Deploying to ECS
Use Self Hosted SigNoz if you need
- Full on-prem control
- Custom build tweaks
- Zero outbound traffic
Otherwise, try SigNoz Cloud to
- Onboard in 5 minutes
- Auto-scale & upgrades
- Zero ops maintenance
Amazon ECS gives you a fully managed control plane for orchestrating containers, while EC2‑backed capacity providers let you tie an Auto Scaling Group (ASG) to the cluster so that your compute pool grows and shrinks with demand. Running SigNoz on this foundation combines open‑source observability with native AWS elasticity and cost control:
ECS (EC2 launch type) — lets you use custom AMIs, instance sizes, or spot instances for heavier ClickHouse workloads.
Capacity provider — automatically adds / removes EC2 instances as task demand fluctuates (no manual ASG tweaking).
SigNoz components:
- SigNoz
- SigNoz Collector
- Clickhouse
- Zookeeper
1. Prerequisites
Before you begin, ensure you have the following in place:
- AWS CLI v2 installed and configured with appropriate credentials and region.
- An AWS account with adequate service quotas for:
- Amazon EBS (block storage)
- Amazon EC2 (compute instances)
- IAM (identity & access management)
- Amazon ECS cluster already created, with Capacity Providers enabled (EC2 + Auto Scaling Group)
- Read more: ECS Capacity Providers
- IAM roles for your tasks:
- Task Execution Role with the managed policy
AmazonECSTaskExecutionRolePolicy
- Task Role for SigNoz containers (attach only the permissions your services need)

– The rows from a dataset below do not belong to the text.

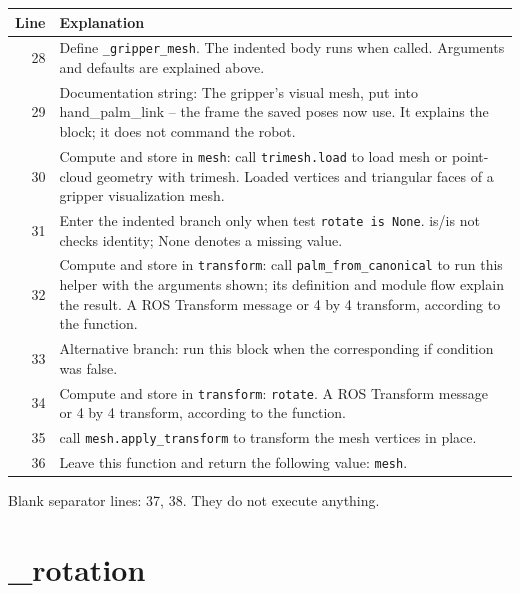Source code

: \documentclass[11pt,a4paper]{book}
\begin{document}
\begin{longtable}{r p{}}

\textbf{Line} & \textbf{Explanation} \\ \hline \endhead

28 & Define \texttt{\_gripper\_mesh}. The indented body runs when called. Arguments and defaults are explained above. \\

29 & Documentation string: The gripper's visual mesh, put into hand\_palm\_link -- the frame the saved poses now use. It explains the block; it does not command the robot. \\

30 & Compute and store in \texttt{mesh}: call \texttt{trimesh.load} to load mesh or point-cloud geometry with trimesh. Loaded vertices and triangular faces of a gripper visualization mesh. \\

31 & Enter the indented branch only when test \texttt{rotate is None}. is/is not checks identity; None denotes a missing value. \\

32 & Compute and store in \texttt{transform}: call \texttt{palm\_from\_canonical} to run this helper with the arguments shown; its definition and module flow explain the result. A ROS Transform message or 4 by 4 transform, according to the function. \\

33 & Alternative branch: run this block when the corresponding if condition was false. \\

34 & Compute and store in \texttt{transform}: \texttt{rotate}. A ROS Transform message or 4 by 4 transform, according to the function. \\

35 & call \texttt{mesh.apply\_transform} to transform the mesh vertices in place. \\

36 & Leave this function and return the following value: \texttt{mesh}. \\

\end{longtable}

Blank separator lines: 37, 38. They do not execute anything.

\section{\_rotation}
\end{document}

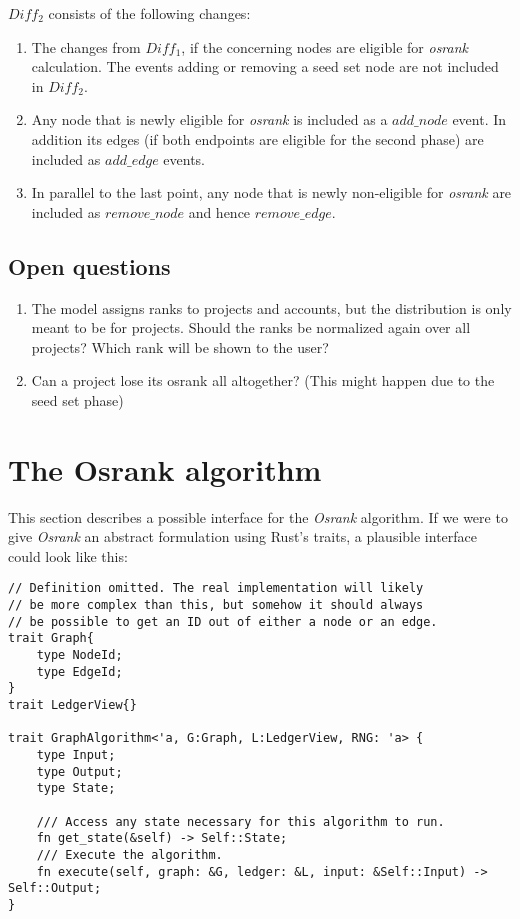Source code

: \documentclass{article}
\begin{document}
$Diff_2$ consists of the following changes:
\begin{enumerate}
  \item The changes from $Diff_1$, if the concerning nodes are eligible for \textit{osrank}
  calculation. The events adding or removing a seed set node are not included in $Diff_2$.
  \item Any node that is newly eligible for \textit{osrank} is included as a $add\_node$
  event. In addition its edges (if both endpoints are eligible for the second phase) are
  included as $add\_edge$ events.
  \item In parallel to the last point, any node that is newly non-eligible for \textit{osrank}
  are included as $remove\_node$ and hence $remove\_edge$.
\end{enumerate}

\subsection{Open questions}
\begin{enumerate}
  \item The model assigns ranks to projects and accounts, but the distribution
  is only meant to be for projects. Should the ranks be normalized again over all
  projects? Which rank will be shown to the user?
  \item Can a project lose its osrank all altogether? (This might happen due to
  the seed set phase)

\end{enumerate}

\section{The Osrank algorithm}

This section describes a possible interface for the \textit{Osrank}
algorithm. If we were to give \textit{Osrank} an abstract
formulation using Rust's traits, a plausible interface could look
like this:

\begin{verbatim}
// Definition omitted. The real implementation will likely
// be more complex than this, but somehow it should always
// be possible to get an ID out of either a node or an edge.
trait Graph{
    type NodeId;
    type EdgeId;
}
trait LedgerView{}

trait GraphAlgorithm<'a, G:Graph, L:LedgerView, RNG: 'a> {
    type Input;
    type Output;
    type State;

    /// Access any state necessary for this algorithm to run.
    fn get_state(&self) -> Self::State;
    /// Execute the algorithm.
    fn execute(self, graph: &G, ledger: &L, input: &Self::Input) -> Self::Output;
}
\end{verbatim}
\end{document}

- Task Execution Role with the managed policy
- SigNoz container images (
signoz/*:<version>
) pushed to a registry reachable by ECS (e.g. Amazon ECR or Docker Hub) - A private S3 bucket (optional) for storing custom ClickHouse configs or backups
- A Custom AMI or Launch Template (optional) if you need custom kernel settings or plan to use Spot instances
- (Optional) Amazon EFS or EBS volumes attached & mounted on your ECS instances for persistent data (ClickHouse, dashboards, configs)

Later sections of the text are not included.